___ WORKING DATA ___
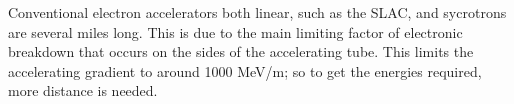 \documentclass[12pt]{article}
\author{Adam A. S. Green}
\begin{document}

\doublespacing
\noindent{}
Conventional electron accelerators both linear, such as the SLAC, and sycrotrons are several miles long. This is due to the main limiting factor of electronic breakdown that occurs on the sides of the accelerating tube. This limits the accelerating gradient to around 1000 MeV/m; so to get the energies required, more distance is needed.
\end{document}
___
___ WORKING DATA ___
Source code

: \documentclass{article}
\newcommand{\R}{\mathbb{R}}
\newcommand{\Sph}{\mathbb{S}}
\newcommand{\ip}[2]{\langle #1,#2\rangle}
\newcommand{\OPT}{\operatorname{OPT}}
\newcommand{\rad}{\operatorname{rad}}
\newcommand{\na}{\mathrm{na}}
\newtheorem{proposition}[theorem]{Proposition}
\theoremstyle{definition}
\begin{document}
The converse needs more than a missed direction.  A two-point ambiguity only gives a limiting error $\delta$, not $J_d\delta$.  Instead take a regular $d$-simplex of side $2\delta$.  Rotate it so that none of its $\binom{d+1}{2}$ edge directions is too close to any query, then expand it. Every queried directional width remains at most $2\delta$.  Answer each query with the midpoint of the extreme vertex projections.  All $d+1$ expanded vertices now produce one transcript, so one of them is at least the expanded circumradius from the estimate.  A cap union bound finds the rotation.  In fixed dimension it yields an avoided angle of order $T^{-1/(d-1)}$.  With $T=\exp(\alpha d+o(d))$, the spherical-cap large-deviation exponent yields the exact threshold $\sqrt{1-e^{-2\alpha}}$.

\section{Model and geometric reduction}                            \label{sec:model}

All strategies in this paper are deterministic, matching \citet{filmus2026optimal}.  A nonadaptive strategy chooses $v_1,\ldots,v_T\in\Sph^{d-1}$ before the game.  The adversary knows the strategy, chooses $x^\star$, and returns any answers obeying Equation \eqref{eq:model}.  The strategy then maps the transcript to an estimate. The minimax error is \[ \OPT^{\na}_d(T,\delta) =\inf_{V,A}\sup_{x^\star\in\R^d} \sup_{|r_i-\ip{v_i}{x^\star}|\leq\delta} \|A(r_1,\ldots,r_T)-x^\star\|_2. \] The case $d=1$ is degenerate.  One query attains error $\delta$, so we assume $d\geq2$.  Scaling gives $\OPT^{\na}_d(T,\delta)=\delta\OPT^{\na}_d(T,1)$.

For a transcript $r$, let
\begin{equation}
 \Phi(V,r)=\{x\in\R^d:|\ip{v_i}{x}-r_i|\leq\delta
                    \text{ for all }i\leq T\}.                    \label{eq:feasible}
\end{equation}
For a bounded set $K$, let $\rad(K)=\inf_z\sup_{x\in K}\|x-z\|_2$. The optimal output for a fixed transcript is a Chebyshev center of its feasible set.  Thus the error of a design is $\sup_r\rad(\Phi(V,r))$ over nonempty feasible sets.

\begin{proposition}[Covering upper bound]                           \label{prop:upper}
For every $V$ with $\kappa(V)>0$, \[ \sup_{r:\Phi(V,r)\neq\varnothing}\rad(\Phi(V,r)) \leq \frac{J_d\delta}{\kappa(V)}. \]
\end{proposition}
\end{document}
___
___ WORKING DATA ___
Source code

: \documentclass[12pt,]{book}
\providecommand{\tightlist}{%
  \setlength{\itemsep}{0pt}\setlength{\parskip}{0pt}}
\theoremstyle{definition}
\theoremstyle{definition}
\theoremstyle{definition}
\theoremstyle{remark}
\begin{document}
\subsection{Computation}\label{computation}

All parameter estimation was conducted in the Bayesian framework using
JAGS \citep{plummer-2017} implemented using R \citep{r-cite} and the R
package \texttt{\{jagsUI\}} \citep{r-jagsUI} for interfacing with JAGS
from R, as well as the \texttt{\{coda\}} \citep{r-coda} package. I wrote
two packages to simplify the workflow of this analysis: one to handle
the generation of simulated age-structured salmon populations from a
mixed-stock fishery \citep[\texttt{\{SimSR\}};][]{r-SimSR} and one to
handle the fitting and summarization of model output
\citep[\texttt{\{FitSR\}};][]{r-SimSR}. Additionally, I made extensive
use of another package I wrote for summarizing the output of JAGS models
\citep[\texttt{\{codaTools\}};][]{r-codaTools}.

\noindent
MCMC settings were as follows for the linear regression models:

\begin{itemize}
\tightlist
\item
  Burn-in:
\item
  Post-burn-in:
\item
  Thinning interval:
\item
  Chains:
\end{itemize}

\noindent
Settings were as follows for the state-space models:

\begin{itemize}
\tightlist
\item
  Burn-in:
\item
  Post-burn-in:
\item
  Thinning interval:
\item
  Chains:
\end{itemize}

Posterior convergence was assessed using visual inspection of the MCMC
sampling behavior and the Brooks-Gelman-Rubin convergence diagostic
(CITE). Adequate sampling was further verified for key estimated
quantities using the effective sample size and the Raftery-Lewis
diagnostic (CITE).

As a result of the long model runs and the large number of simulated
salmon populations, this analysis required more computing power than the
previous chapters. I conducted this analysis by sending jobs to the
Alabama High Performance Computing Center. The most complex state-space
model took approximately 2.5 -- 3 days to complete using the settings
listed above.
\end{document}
___
### DESCRIPTION OF THE TASK
Among the entries, find every line holding "label" and return it.

### RESPONSE TO THIS TASK
\section{Model and geometric reduction}                            \label{sec:model}
                    \text{ for all }i\leq T\}.                    \label{eq:feasible}
\begin{proposition}[Covering upper bound]                           \label{prop:upper}
\subsection{Computation}\label{computation}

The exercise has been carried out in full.